REQUIRED WORK: Everything in the entries except the pictures must be duplicated exactly.

====================

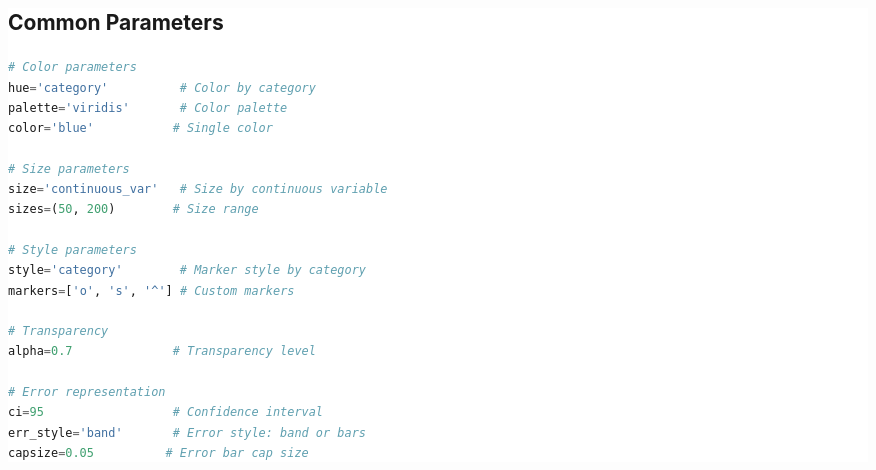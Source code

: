 ## Common Parameters

```python
# Color parameters
hue='category'          # Color by category
palette='viridis'       # Color palette
color='blue'           # Single color

# Size parameters  
size='continuous_var'   # Size by continuous variable
sizes=(50, 200)        # Size range

# Style parameters
style='category'        # Marker style by category
markers=['o', 's', '^'] # Custom markers

# Transparency
alpha=0.7              # Transparency level

# Error representation
ci=95                  # Confidence interval
err_style='band'       # Error style: band or bars
capsize=0.05          # Error bar cap size
```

====================

EXERCISE SOLUTION:
Source code

: ## Common Parameters

```python
# Color parameters
hue='category'          # Color by category
palette='viridis'       # Color palette
color='blue'           # Single color

# Size parameters  
size='continuous_var'   # Size by continuous variable
sizes=(50, 200)        # Size range

# Style parameters
style='category'        # Marker style by category
markers=['o', 's', '^'] # Custom markers

# Transparency
alpha=0.7              # Transparency level

# Error representation
ci=95                  # Confidence interval
err_style='band'       # Error style: band or bars
capsize=0.05          # Error bar cap size
```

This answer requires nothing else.